LED Cloud-Connected Cloud

Pages
Contributors: Sarah Al-Mutlaq
Favorited Favorite 31

Code Part 2

Since you have two boards with microcontrollers, you will have to program each one separately.

Pro Mini Code:

If you did not do so in the previous section, download the most recent code from the GitHub repository:

Open the sketch titled LED_Control.ino.

Plug in the Pro Mini, choose Pro Mini as your device, select the corresponding COM port, and then click upload.

Blynk Setup

To hook up the Thing board to the Internet, we will be using the Blynk app. To get the code we need to program the Thing board with you will need to download the Blynk app onto your phone.

Once you have the app, create an account (if you don’t have one already), and go to “create new project”. There you can name your project, set your hardware to “ESP8266” and you can email or just copy that authentication token, which we will need to paste in the SparkFun Thing code.

In your project that you just created, you are going to want to put three LED light widgets, three button widgets, a ZERGBA widget, and an LCD widget.

To get these things onto your project board, touch the screen and the left side should show things that you can place. Drag them over to wherever you'd like. Once they are placed on your board, you can click on them to assign them pins. All of ours are going to be assigned to virtual pins in the table below. There is also a step by step photo setup to help you:

Module Pin
Weather Button V0
Weather Indicator LED V1
RGB Button V2
RGB Indicator LED V3
Disco Button V4
Disco Indicator LED V5
ZERGBRA V8
LCD Screen V9


Blynk app Photo Setup Walkthrough:

alt text

alt text

alt text

(remember to email yourself the Auth Tolken or you can come back to this page after you to get it.)

alt text

alt text

Swipe to the left to get the widget box menu, to pick new modules:

alt text

Once you have selected a module, it will appear on your project board. To attach it to a pin and change its setting, click on it:

alt text

Repeat those steps for all the modules attached to the pins you will need (as seen below):

alt text

alt text

alt text

alt text

alt text

alt text

alt text

After you have created all the LEDs, Buttons, the ZERGBA, and the LCD and assigned them to the correct virtual pins, you can arrange your modules to look like this:

alt text

And now your blynk project is ready!

SparkFun Thing Code:

To program the SparkFun ESP8266 Thing, we have to get a little more complex.

To program this board, you will need a special add on for the Arduino IDE to be able to choose the ESP8266 board, and you can get the instructions for that in this tutorial.

You will also need to download the github libraries for Blynk, Adafruit’s Neo-Pixel Libraries, and lastly add the github libraries for this project.

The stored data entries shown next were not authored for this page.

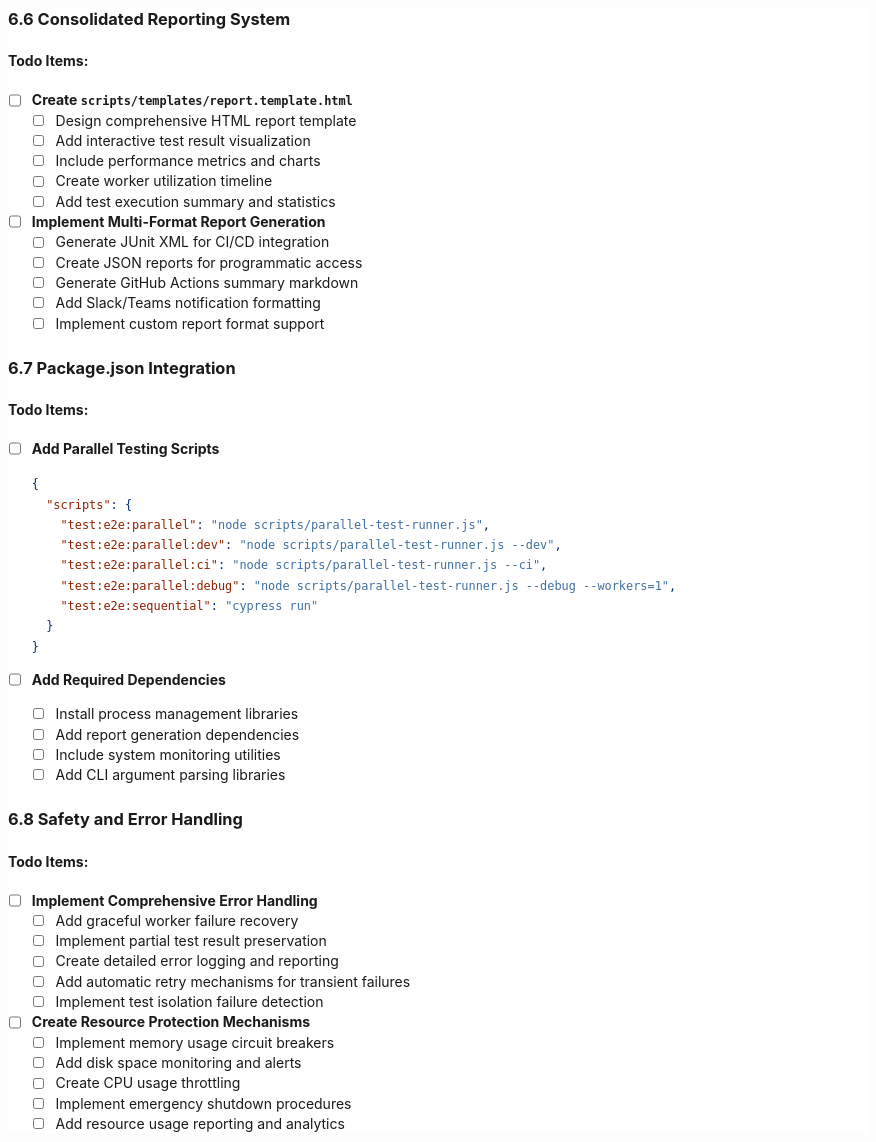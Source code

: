 ### 6.6 Consolidated Reporting System

#### Todo Items:
- [ ] **Create `scripts/templates/report.template.html`**
  - [ ] Design comprehensive HTML report template
  - [ ] Add interactive test result visualization
  - [ ] Include performance metrics and charts
  - [ ] Create worker utilization timeline
  - [ ] Add test execution summary and statistics

- [ ] **Implement Multi-Format Report Generation**
  - [ ] Generate JUnit XML for CI/CD integration
  - [ ] Create JSON reports for programmatic access
  - [ ] Generate GitHub Actions summary markdown
  - [ ] Add Slack/Teams notification formatting
  - [ ] Implement custom report format support

### 6.7 Package.json Integration

#### Todo Items:
- [ ] **Add Parallel Testing Scripts**
  ```json
  {
    "scripts": {
      "test:e2e:parallel": "node scripts/parallel-test-runner.js",
      "test:e2e:parallel:dev": "node scripts/parallel-test-runner.js --dev",
      "test:e2e:parallel:ci": "node scripts/parallel-test-runner.js --ci",
      "test:e2e:parallel:debug": "node scripts/parallel-test-runner.js --debug --workers=1",
      "test:e2e:sequential": "cypress run"
    }
  }
  ```

- [ ] **Add Required Dependencies**
  - [ ] Install process management libraries
  - [ ] Add report generation dependencies
  - [ ] Include system monitoring utilities
  - [ ] Add CLI argument parsing libraries

### 6.8 Safety and Error Handling

#### Todo Items:
- [ ] **Implement Comprehensive Error Handling**
  - [ ] Add graceful worker failure recovery
  - [ ] Implement partial test result preservation
  - [ ] Create detailed error logging and reporting
  - [ ] Add automatic retry mechanisms for transient failures
  - [ ] Implement test isolation failure detection

- [ ] **Create Resource Protection Mechanisms**
  - [ ] Implement memory usage circuit breakers
  - [ ] Add disk space monitoring and alerts
  - [ ] Create CPU usage throttling
  - [ ] Implement emergency shutdown procedures
  - [ ] Add resource usage reporting and analytics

Once you have done all of that, you can open the Thing code in the cloudcloud project, the sketch titled CloudCloud.ino, change the wifi and password to your network, add your Auth token from the Blynk app, and upload it to your SparkFun Thing to your computer. If you want weather for a city other than Niwot (which you probably do), you can change that in the code as well.

When uploading the code, remember to choose “SparkFun ESP8266 Thing” as your board under the Tools tab. Also check that you have the “Upload using: serial”, “CPU frequency: 80 MHz”, and “Upload speed: 115200” chosen under the Tools tab as well. Make sure you Thing board switch is ‘ON’. Then choose the COM port that your Thing board is hooked up to, and press the Upload button.

(*If you are having errors when you try to upload of undefined libraries, make sure that you have added the file states.h to your project. If after that you are still having issues, it might be the version of the Arduino IDE that you are running, we wrote this on version 1.6.5 and recommend running it on that version.)

Once that is finished uploading, unplug the Thing board from your computer, hook it back up to the circuit, power your Pro Mini (that is also powering the Thing board), and your LED strip. Make sure your Thing board switch is turned on, and wait 30-60 secs. Open up your Blynk app, and run the project you created by pressing play in the top right corner. You should be all hooked up and able to control your lights from the app.

Phew, that was a lot of stuff, but we got through it! Now you can power your lights and your Pro Mini (that is also powering the Thing board) and power up your Blynk app and control your clouds!